--- What to work on ---
Leaving the pictures aside, repeat the entries exactly.
** Extracted entries follows **
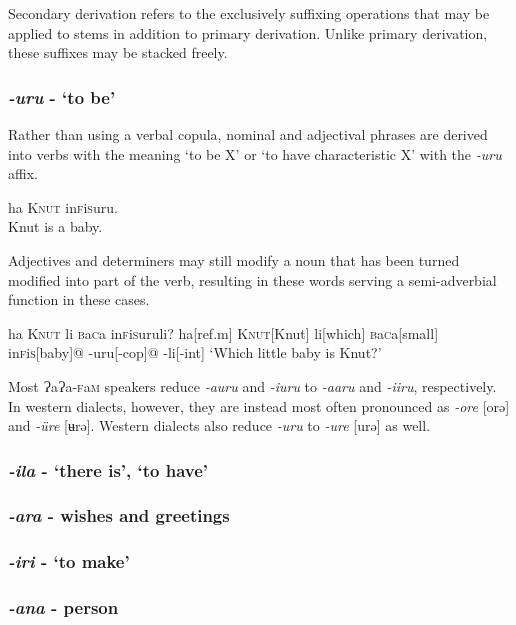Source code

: \documentclass[a4paper,10pt,twoside,openright]{memoir}
\newcommand{\lang}{{\bigglot}a{\bigglot}a-\textsc{f}a\textsc{m}}
\newcommand{\bripa}[1]{[#1]}
\newcommand{\bigglot}{Ɂ}
\newcommand{\famwordold}[5]{#1\textsc{#2}#3\textsc{#4}#5}
\begin{document}
Secondary derivation refers to the exclusively suffixing operations that may be applied to stems in addition to primary derivation. Unlike primary derivation, these suffixes may be stacked freely. 

\subsubsection{\emph{-uru} - `to be'}

Rather than using a verbal copula, nominal and adjectival phrases are derived into verbs with the meaning `to be X' or `to have characteristic X' with the \emph{-uru} affix. 

\ex
ha \textsc{Knut} \famwordold{in}{f}{i}{s}{uru}.\\
Knut is a baby.
\xe

Adjectives and determiners may still modify a noun that has been turned modified into part of the verb, resulting in these words serving a semi-adverbial function in these cases. 

\ex
\begingl
\glpreamble
ha \textsc{Knut} li \famwordold{}{b}{a}{c}{a} \famwordold{in}{f}{i}{s}{uruli}?
\endpreamble
ha[\sc ref.m]
\textsc{Knut}[Knut]
li[which]
\famwordold{}{b}{a}{c}{a}[small]
\famwordold{in}{f}{i}{s}{}[baby]@
-uru[\sc -cop]@
-li[\sc -int]
\glft
`Which little baby is Knut?'
\endgl
\xe

Most \lang{} speakers reduce \textit{-auru} and \textit{-iuru} to \textit{-aaru} and \textit{-iiru}, respectively. In western dialects, however, they are instead most often pronounced as \textit{-ore} \bripa{orə} and \textit{-üre} \bripa{ʉrə}. Western dialects also reduce \textit{-uru} to \textit{-ure} \bripa{urə} as well.

\subsubsection{\emph{-ila} - `there is', `to have'}

\subsubsection{\emph{-ara} - wishes and greetings}

\subsubsection{\emph{-iri} - `to make'}

\subsubsection{\emph{-ana} - person}
\end{document}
** End of Extracted entries **
--- Result for this task ---
Source code

: \documentclass[a4paper,10pt,twoside,openright]{memoir}
\newcommand{\lang}{{\bigglot}a{\bigglot}a-\textsc{f}a\textsc{m}}
\newcommand{\bripa}[1]{[#1]}
\newcommand{\bigglot}{Ɂ}
\newcommand{\famwordold}[5]{#1\textsc{#2}#3\textsc{#4}#5}
\begin{document}
Secondary derivation refers to the exclusively suffixing operations that may be applied to stems in addition to primary derivation. Unlike primary derivation, these suffixes may be stacked freely. 

\subsubsection{\emph{-uru} - `to be'}

Rather than using a verbal copula, nominal and adjectival phrases are derived into verbs with the meaning `to be X' or `to have characteristic X' with the \emph{-uru} affix. 

\ex
ha \textsc{Knut} \famwordold{in}{f}{i}{s}{uru}.\\
Knut is a baby.
\xe

Adjectives and determiners may still modify a noun that has been turned modified into part of the verb, resulting in these words serving a semi-adverbial function in these cases. 

\ex
\begingl
\glpreamble
ha \textsc{Knut} li \famwordold{}{b}{a}{c}{a} \famwordold{in}{f}{i}{s}{uruli}?
\endpreamble
ha[\sc ref.m]
\textsc{Knut}[Knut]
li[which]
\famwordold{}{b}{a}{c}{a}[small]
\famwordold{in}{f}{i}{s}{}[baby]@
-uru[\sc -cop]@
-li[\sc -int]
\glft
`Which little baby is Knut?'
\endgl
\xe

Most \lang{} speakers reduce \textit{-auru} and \textit{-iuru} to \textit{-aaru} and \textit{-iiru}, respectively. In western dialects, however, they are instead most often pronounced as \textit{-ore} \bripa{orə} and \textit{-üre} \bripa{ʉrə}. Western dialects also reduce \textit{-uru} to \textit{-ure} \bripa{urə} as well.

\subsubsection{\emph{-ila} - `there is', `to have'}

\subsubsection{\emph{-ara} - wishes and greetings}

\subsubsection{\emph{-iri} - `to make'}

\subsubsection{\emph{-ana} - person}
\end{document}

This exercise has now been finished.